Ramon Lopez/WASHINGTON DC

THE US AEROSPACE industry is on course for an upturn in 1996, after four consecutive years of falling sales, according to year-end predictions from the US Aerospace Industries Association (AIA).

AIA president Don Fuqua forecasts that the industry will re-emerge leaner and fitter from its consolidation, ready for a recovery.

The predicted rise in sales will be modest, pegged at little more than 3%, taking the industry total to $110 billion. The rise will primarily be driven by an increase in exports of civil aircraft and engines, with increased shipments of jet airliners to foreign airlines due to add $5.3 billion alone.

Sales of military aircraft and missiles are forecast to continue their decline, however.

Even with the projected rise, the industry will still be around 20% down from its peak of 1991. In real terms, the sales volume will achieve no more than enable recovery to the pre-boom level of the early 1980s.

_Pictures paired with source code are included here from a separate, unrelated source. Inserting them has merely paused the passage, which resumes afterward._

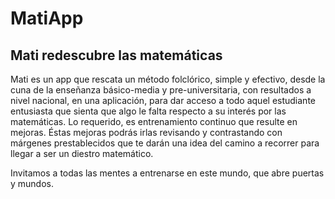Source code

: # MatiApp
## Mati redescubre las matemáticas

Mati es un app que rescata un método folclórico, simple y efectivo, desde la cuna de la enseñanza básico-media y pre-universitaria, con resultados a nivel nacional, en una aplicación, para dar acceso a todo aquel estudiante entusiasta que sienta que algo le falta respecto a su interés por las matemáticas.
Lo requerido, es entrenamiento continuo que resulte en mejoras. Éstas mejoras podrás irlas revisando y contrastando con márgenes prestablecidos que te darán una idea del camino a recorrer para llegar a ser un diestro matemático.

Invitamos a todas las mentes a entrenarse en este mundo, que abre puertas y mundos.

Employment is also expected to continue its long-term decline, although at a lower rate than over the past six years. The workforce ended 1995 at around 778,000, after another 49,000 jobs had been shed. Another 15,000 workers are due to go in 1996, as a slight rise in civil employment fails to compensate for the continuing decline in defence sales.

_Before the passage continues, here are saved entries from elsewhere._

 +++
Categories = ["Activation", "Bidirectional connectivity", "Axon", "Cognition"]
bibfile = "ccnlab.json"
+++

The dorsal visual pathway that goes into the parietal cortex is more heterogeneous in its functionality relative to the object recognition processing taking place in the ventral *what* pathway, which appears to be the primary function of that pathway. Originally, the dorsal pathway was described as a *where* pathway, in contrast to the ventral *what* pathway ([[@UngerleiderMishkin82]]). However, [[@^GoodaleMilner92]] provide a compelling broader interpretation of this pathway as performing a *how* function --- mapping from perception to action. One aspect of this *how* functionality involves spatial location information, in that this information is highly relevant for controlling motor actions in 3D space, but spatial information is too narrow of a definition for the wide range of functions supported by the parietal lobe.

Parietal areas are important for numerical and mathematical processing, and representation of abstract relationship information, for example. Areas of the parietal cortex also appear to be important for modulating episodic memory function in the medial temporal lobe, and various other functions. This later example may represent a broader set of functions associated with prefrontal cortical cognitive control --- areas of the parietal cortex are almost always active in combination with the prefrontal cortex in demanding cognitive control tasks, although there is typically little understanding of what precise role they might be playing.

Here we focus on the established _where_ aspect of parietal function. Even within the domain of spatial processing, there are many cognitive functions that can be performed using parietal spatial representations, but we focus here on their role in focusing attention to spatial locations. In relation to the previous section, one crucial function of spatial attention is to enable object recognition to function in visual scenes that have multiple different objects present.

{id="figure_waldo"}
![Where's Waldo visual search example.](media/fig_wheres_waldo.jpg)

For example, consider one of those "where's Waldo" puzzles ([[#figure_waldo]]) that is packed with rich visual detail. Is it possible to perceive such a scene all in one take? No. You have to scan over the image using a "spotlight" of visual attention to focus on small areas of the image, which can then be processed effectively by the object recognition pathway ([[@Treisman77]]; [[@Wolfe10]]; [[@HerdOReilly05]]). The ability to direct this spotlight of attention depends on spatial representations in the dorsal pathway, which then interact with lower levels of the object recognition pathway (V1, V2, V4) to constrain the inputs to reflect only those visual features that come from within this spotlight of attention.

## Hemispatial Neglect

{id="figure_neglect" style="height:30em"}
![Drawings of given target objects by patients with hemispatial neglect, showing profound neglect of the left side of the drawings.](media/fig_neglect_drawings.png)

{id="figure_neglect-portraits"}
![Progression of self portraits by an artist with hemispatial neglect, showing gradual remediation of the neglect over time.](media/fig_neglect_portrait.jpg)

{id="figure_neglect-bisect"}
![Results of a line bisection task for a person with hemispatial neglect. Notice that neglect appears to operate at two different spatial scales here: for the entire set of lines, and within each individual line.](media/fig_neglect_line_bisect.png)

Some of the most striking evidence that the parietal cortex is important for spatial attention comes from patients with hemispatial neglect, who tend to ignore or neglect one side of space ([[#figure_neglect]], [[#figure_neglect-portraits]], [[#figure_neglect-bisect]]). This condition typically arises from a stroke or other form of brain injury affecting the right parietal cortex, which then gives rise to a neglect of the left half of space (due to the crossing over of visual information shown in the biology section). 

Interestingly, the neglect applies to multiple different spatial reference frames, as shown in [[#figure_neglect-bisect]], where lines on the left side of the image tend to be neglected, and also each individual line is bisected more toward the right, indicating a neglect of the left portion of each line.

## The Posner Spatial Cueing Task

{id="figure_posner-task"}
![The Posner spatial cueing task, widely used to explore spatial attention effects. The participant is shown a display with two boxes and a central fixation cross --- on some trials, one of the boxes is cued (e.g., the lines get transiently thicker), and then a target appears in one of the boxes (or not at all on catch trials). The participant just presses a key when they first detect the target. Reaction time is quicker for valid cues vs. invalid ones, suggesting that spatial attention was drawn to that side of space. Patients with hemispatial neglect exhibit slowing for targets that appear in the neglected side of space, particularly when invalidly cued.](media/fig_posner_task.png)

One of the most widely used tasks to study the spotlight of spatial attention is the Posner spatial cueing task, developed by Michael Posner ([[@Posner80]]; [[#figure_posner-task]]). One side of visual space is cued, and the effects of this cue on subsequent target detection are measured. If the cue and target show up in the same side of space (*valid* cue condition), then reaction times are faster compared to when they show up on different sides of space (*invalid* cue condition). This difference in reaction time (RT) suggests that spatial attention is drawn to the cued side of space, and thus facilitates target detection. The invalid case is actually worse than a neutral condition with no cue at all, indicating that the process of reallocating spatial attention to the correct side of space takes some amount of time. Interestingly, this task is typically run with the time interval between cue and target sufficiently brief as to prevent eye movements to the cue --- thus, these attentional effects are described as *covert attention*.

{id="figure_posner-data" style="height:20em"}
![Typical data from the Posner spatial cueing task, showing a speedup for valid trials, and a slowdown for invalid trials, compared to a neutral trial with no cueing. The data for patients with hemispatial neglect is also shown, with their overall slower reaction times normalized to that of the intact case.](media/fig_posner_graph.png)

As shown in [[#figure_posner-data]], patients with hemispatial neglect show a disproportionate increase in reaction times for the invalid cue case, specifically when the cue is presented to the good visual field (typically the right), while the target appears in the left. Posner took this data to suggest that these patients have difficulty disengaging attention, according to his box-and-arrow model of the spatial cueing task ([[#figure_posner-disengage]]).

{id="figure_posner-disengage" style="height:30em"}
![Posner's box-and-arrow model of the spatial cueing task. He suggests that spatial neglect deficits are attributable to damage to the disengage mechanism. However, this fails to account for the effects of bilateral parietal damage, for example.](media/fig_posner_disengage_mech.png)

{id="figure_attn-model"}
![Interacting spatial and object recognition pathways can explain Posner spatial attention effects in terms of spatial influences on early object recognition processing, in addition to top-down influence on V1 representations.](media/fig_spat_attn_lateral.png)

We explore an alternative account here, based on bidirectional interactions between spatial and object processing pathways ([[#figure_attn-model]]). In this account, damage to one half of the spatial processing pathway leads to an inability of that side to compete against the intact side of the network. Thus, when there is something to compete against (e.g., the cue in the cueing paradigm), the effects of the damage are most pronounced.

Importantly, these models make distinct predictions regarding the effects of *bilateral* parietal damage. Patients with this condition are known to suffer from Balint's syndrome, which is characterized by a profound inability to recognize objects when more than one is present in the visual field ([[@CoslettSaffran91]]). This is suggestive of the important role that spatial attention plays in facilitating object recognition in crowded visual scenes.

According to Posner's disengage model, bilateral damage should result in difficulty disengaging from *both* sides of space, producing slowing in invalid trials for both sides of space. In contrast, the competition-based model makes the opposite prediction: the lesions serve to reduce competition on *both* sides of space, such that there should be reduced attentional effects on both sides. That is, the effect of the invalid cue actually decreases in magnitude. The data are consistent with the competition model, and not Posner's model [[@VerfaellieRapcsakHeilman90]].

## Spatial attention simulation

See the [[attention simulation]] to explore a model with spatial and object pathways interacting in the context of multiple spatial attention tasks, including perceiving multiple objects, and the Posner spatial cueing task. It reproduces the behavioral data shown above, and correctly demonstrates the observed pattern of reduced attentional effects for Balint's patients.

The AIA's preliminary figures for 1995 show that sales and jobs edged down in all sectors, with the exception of space. The largest single factor behind the fall was a $2 billion dip in sales to the Pentagon. Spending by other US Government agencies, including NASA, also dropped by nearly $900 million.

Civil-aircraft sales also declined in 1995 because of a fall in the number of large jet-airliner deliveries, down from 309 to 256, but the figure is due to rise to 295 as deliveries pick up in 1996. General-aviation aircraft shipments for the year totaled 1,020, up from the 1994 total of 928. They are also due to grow strongly again in 1996.

The effect of restructuring has continued to be reflected in corporate profits, with US aerospace corporations showing a $4.5 billion net return in 1995. Although down on the record $5.6 billion of 1994, the result leaves aerospace with a 3.7% net return on sales, putting it comfortably ahead of the US manufacturing sector as a whole.